Photo Gallery – Public Appearances – 2017 – 89th Annual Academy Awards – Arrivals
Photo Gallery – Public Appearances – 2017 – 89th Annual Academy Awards – Show
Photo Gallery – Public Appearances – 2017 – 89th Annual Academy Awards – Screencaptures
Tonight, Meryl Streep has attended the 30th Annual British Academy Awards as a Best Actress nominee for “Florence Foster Jenkins”. The trophy was handed to Emma Stone, but “Florence” won in the Hair & Makeup category . Over 100 pictures from the arrivals and the show have been added to the photo gallery. Many many thanks to the wonderful Claudia and Lindsey for their contributions. Much appreciated. Edit: A clip of Emma Stone’s acceptance speech has been added as well, since no better segment from the Best Actress category has showed up – but besides the nominees and a short clip from “Florence Foster Jenkins” we’re not missing much.
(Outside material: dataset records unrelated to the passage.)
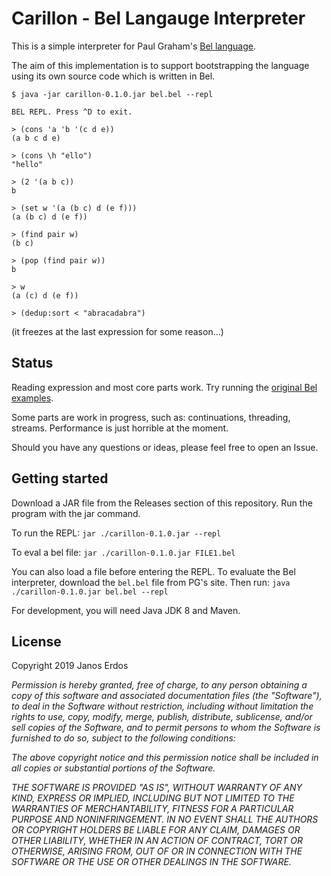 # Carillon - Bel Langauge Interpreter

This is a simple interpreter for Paul Graham's [Bel language](http://paulgraham.com/bel.html).

The aim of this implementation is to support bootstrapping the language using its own source code which is written in Bel.


```
$ java -jar carillon-0.1.0.jar bel.bel --repl

BEL REPL. Press ^D to exit.

> (cons 'a 'b '(c d e))
(a b c d e)

> (cons \h "ello")
"hello"

> (2 '(a b c))
b

> (set w '(a (b c) d (e f)))
(a (b c) d (e f))

> (find pair w)
(b c)

> (pop (find pair w))
b

> w
(a (c) d (e f))

> (dedup:sort < "abracadabra")
```
(it freezes at the last expression for some reason...)

## Status

Reading expression and most core parts work. Try running the [original Bel examples](https://sep.yimg.com/ty/cdn/paulgraham/belexamples.txt?t=1570993483&).

Some parts are work in progress, such as: continuations, threading, streams. Performance is just horrible at the moment.

Should you have any questions or ideas, please feel free to open an Issue.

## Getting started

Download a JAR file from the Releases section of this repository. Run the program with the jar command.

To run the REPL: `jar ./carillon-0.1.0.jar --repl`

To eval a bel file: `jar ./carillon-0.1.0.jar FILE1.bel`

You can also load a file before entering the REPL.
To evaluate the Bel interpreter, download the `bel.bel` file from PG's site. Then run:
`java ./carillon-0.1.0.jar bel.bel --repl`

For development, you will need Java JDK 8 and Maven.


## License

Copyright 2019 Janos Erdos

_Permission is hereby granted, free of charge, to any person obtaining a copy of this software and associated documentation files (the "Software"), to deal in the Software without restriction, including without limitation the rights to use, copy, modify, merge, publish, distribute, sublicense, and/or sell copies of the Software, and to permit persons to whom the Software is furnished to do so, subject to the following conditions:_

_The above copyright notice and this permission notice shall be included in all copies or substantial portions of the Software._

_THE SOFTWARE IS PROVIDED "AS IS", WITHOUT WARRANTY OF ANY KIND, EXPRESS OR IMPLIED, INCLUDING BUT NOT LIMITED TO THE WARRANTIES OF MERCHANTABILITY, FITNESS FOR A PARTICULAR PURPOSE AND NONINFRINGEMENT. IN NO EVENT SHALL THE AUTHORS OR COPYRIGHT HOLDERS BE LIABLE FOR ANY CLAIM, DAMAGES OR OTHER LIABILITY, WHETHER IN AN ACTION OF CONTRACT, TORT OR OTHERWISE, ARISING FROM, OUT OF OR IN CONNECTION WITH THE SOFTWARE OR THE USE OR OTHER DEALINGS IN THE SOFTWARE._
Meryl Streep drew cheers at yesterday’s annual gala for the Human Rights Campaign, a national group that advocates on behalf of LGBTQ rights, where Streep received the group’s National Ally For Equality Award. Among the other honorees and speakers were Senator minority leader Charles Schumer, who was more impassioned and freewheeling than we are used to seeing him on the Senate floor; Moonlight writer Tarell Alvin McCraney; and late-night host Seth Meyers. But it was Streep who carried the night. As Deadline wrote, Meryl spoke of the early and powerful influence of teachers when she was growing up in suburban New Jersey, and particularly of Paul Grossman, her music teacher when she was in sixth and seventh grades. He had taken the class on a field trip to the Statue of Liberty, she recalled. “Our whole class stood at the feet of that huge, beautiful woman and we sang a song that he had taught us with the lyrics taken from the poem by Emma Lazarus engraved at the face of the monument.” Streep paused as if considering her next move, and then began to sing. “Give me your tired your poor, your huddled masses yearning to breathe free, the wretched refuse of your teeming shore Send thee the homeless tempest toss’t to me. I life my lamp beside the golden door.” At one point she turned away from the audience, her eyes red with tears before continuing, and when finished, she half-whispered, “I can’t remember what I did Tuesday, but I remember that.” Streep said that Paul Grossman later became Paula Grossman and was promptly fired, never seeing a classroom again.